Task prompt: Starting with the opening line of the entries below, transcribe each line exactly up to and including the one that has "Persian Garden imagery&#x201D;.</block>"; pictures are not copied.

____

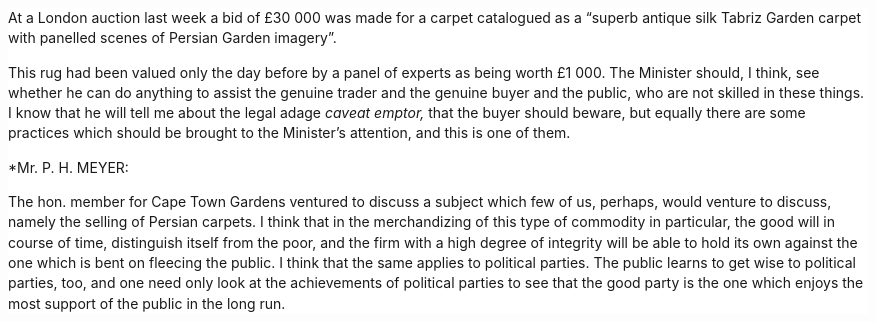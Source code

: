 <block name="quote">At a London auction last week a bid of &#x00A3;30 000 was made for a carpet catalogued as a &#x201C;superb antique silk Tabriz Garden carpet with panelled scenes of Persian Garden imagery&#x201D;.</block>

<p>This rug had been valued only the day before by a panel of experts as being worth <span class="col_5715-5716" refersTo="page_1411"/>&#x00A3;1 000. The Minister should, I think, see whether he can do anything to assist the genuine trader and the genuine buyer and the public, who are not skilled in these things. I know that he will tell me about the legal adage <i>caveat emptor,</i> that the buyer should beware, but equally there are some practices which should be brought to the Minister&#x2019;s attention, and this is one of them.</p>

</speech>

<speech by="#meyer">

<from>*Mr. <person refersTo="hansard_za">P. H. MEYER</person>:</from>

<p>The hon. member for Cape Town Gardens ventured to discuss a subject which few of us, perhaps, would venture to discuss, namely the selling of Persian carpets. I think that in the merchandizing of this type of commodity in particular, the good will in course of time, distinguish itself from the poor, and the firm with a high degree of integrity will be able to hold its own against the one which is bent on fleecing the public. I think that the same applies to political parties. The public learns to get wise to political parties, too, and one need only look at the achievements of political parties to see that the good party is the one which enjoys the most support of the public in the long run.</p>

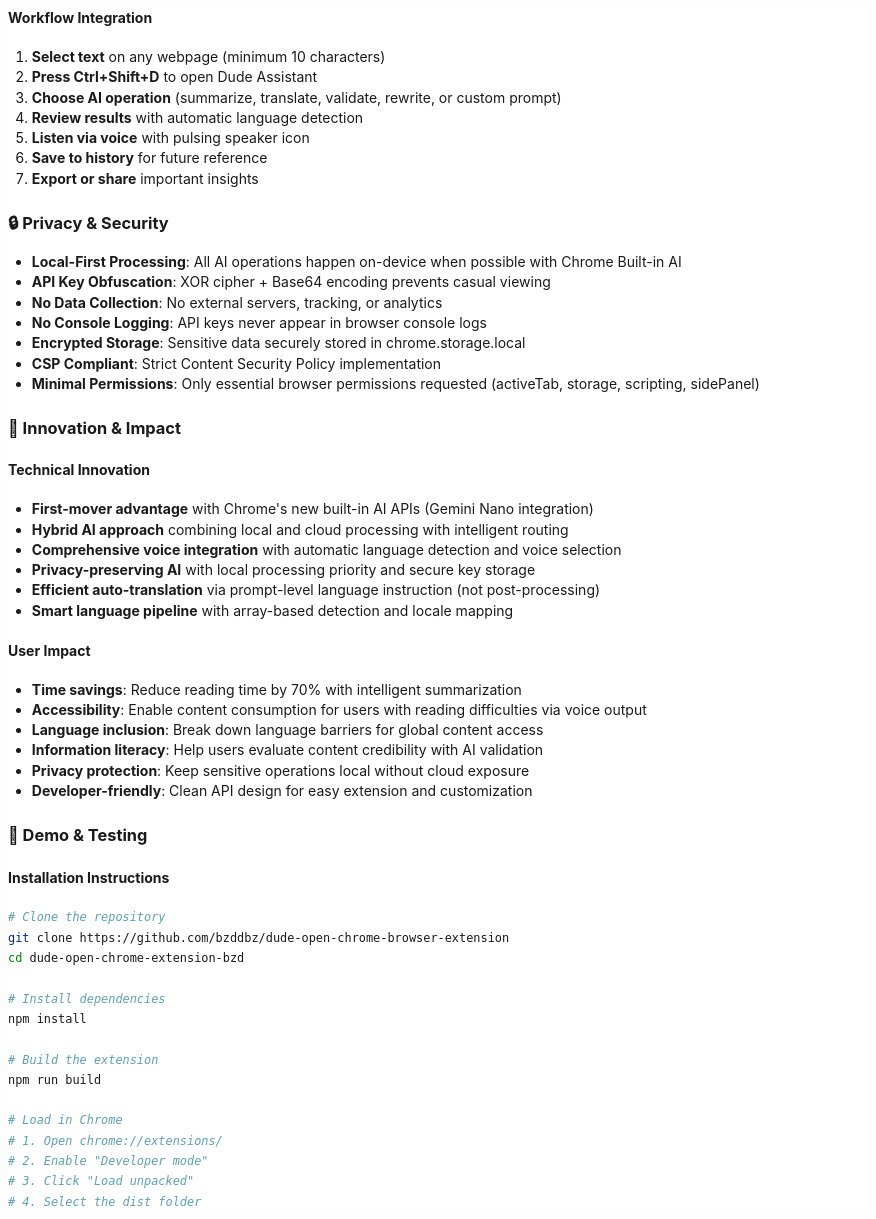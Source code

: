 #### Workflow Integration
1. **Select text** on any webpage (minimum 10 characters)
2. **Press Ctrl+Shift+D** to open Dude Assistant
3. **Choose AI operation** (summarize, translate, validate, rewrite, or custom prompt)
4. **Review results** with automatic language detection
5. **Listen via voice** with pulsing speaker icon
6. **Save to history** for future reference
7. **Export or share** important insights

### 🔒 Privacy & Security

- **Local-First Processing**: All AI operations happen on-device when possible with Chrome Built-in AI
- **API Key Obfuscation**: XOR cipher + Base64 encoding prevents casual viewing
- **No Data Collection**: No external servers, tracking, or analytics
- **No Console Logging**: API keys never appear in browser console logs
- **Encrypted Storage**: Sensitive data securely stored in chrome.storage.local
- **CSP Compliant**: Strict Content Security Policy implementation
- **Minimal Permissions**: Only essential browser permissions requested (activeTab, storage, scripting, sidePanel)

### 🌟 Innovation & Impact

#### Technical Innovation
- **First-mover advantage** with Chrome's new built-in AI APIs (Gemini Nano integration)
- **Hybrid AI approach** combining local and cloud processing with intelligent routing
- **Comprehensive voice integration** with automatic language detection and voice selection
- **Privacy-preserving AI** with local processing priority and secure key storage
- **Efficient auto-translation** via prompt-level language instruction (not post-processing)
- **Smart language pipeline** with array-based detection and locale mapping

#### User Impact
- **Time savings**: Reduce reading time by 70% with intelligent summarization
- **Accessibility**: Enable content consumption for users with reading difficulties via voice output
- **Language inclusion**: Break down language barriers for global content access
- **Information literacy**: Help users evaluate content credibility with AI validation
- **Privacy protection**: Keep sensitive operations local without cloud exposure
- **Developer-friendly**: Clean API design for easy extension and customization

### 🚀 Demo & Testing

#### Installation Instructions
```bash
# Clone the repository
git clone https://github.com/bzddbz/dude-open-chrome-browser-extension
cd dude-open-chrome-extension-bzd

# Install dependencies
npm install

# Build the extension
npm run build

# Load in Chrome
# 1. Open chrome://extensions/
# 2. Enable "Developer mode"
# 3. Click "Load unpacked"
# 4. Select the dist folder
```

____

Completed task:
Source code

: <block name="quote">At a London auction last week a bid of &#x00A3;30 000 was made for a carpet catalogued as a &#x201C;superb antique silk Tabriz Garden carpet with panelled scenes of Persian Garden imagery&#x201D;.</block>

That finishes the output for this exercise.